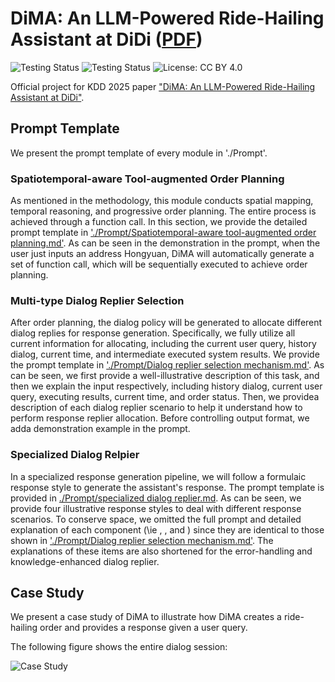 # DiMA: An LLM-Powered Ride-Hailing Assistant at DiDi ([PDF](https://arxiv.org/pdf/2503.04768))

<p align="center">

![Testing Status](https://img.shields.io/badge/docs-in_progress-green)
![Testing Status](https://img.shields.io/badge/pypi_package-in_progress-green)
![License: CC BY 4.0](https://img.shields.io/badge/license-CC%20BY%204.0-blue)

</p>

Official project for KDD 2025 paper ["DiMA: An LLM-Powered Ride-Hailing Assistant at DiDi"](https://arxiv.org/pdf/2503.04768).

## Prompt Template

We present the prompt template of every module in './Prompt'.

### Spatiotemporal-aware Tool-augmented Order Planning

As mentioned in the methodology, this module conducts spatial mapping, temporal reasoning, and progressive order planning. The entire process is achieved through a function call. In this section, we provide the detailed prompt template in ['./Prompt/Spatiotemporal-aware tool-augmented order planning.md'](https://github.com/usail-hkust/DiMA/blob/main/Prompt/Spatiotemporal-aware%20tool-augmented%20order%20planning.md). As can be seen in the demonstration in the prompt, when the user just inputs an address Hongyuan, DiMA will automatically generate a set of function call, which will be sequentially executed to achieve order planning.

### Multi-type Dialog Replier Selection

After order planning, the dialog policy will be generated to allocate different dialog replies for response generation. Specifically, we fully utilize all current information for allocating, including the current user query, history dialog, current time, and intermediate executed system results. We provide the prompt template in ['./Prompt/Dialog replier selection mechanism.md'](https://github.com/usail-hkust/DiMA/blob/main/Prompt/Dialog%20replier%20selection%20mechanism.md). As can be seen, we first provide a well-illustrative description of this task, and then we explain the input respectively, including history dialog, current user query, executing results, current time, and order status. Then, we providea  description of each dialog replier scenario to help it understand how to perform response replier allocation. Before controlling output format, we adda  demonstration example in the prompt.

### Specialized Dialog Relpier

In a specialized response generation pipeline, we will follow a formulaic response style to generate the assistant's response.  The prompt template is provided in [./Prompt/specialized dialog replier.md](https://github.com/usail-hkust/DiMA/blob/main/Prompt/specialized%20dialog%20replier.md).  As can be seen, we provide four illustrative response styles to deal with different response scenarios. To conserve space, we omitted the full prompt and detailed explanation of each component (\ie <historical conversation>, <current user query>, and <current time>) since they are identical to those shown in ['./Prompt/Dialog replier selection mechanism.md'](https://github.com/usail-hkust/DiMA/blob/main/Prompt/Dialog%20replier%20selection%20mechanism.md). The explanations of these items are also shortened for the error-handling and knowledge-enhanced dialog replier.





## Case Study

We present a case study of DiMA to illustrate how DiMA creates a ride-hailing order and provides a response given a user query.

The following figure shows the entire dialog session:

![Case Study](https://github.com/usail-hkust/DiMA/blob/main/Case_Study.png)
= = = =
--- Task ---
Each line holding the word "Testing" must be copied from the data.

--- Response area ---
![Testing Status](https://img.shields.io/badge/docs-in_progress-green)
![Testing Status](https://img.shields.io/badge/pypi_package-in_progress-green)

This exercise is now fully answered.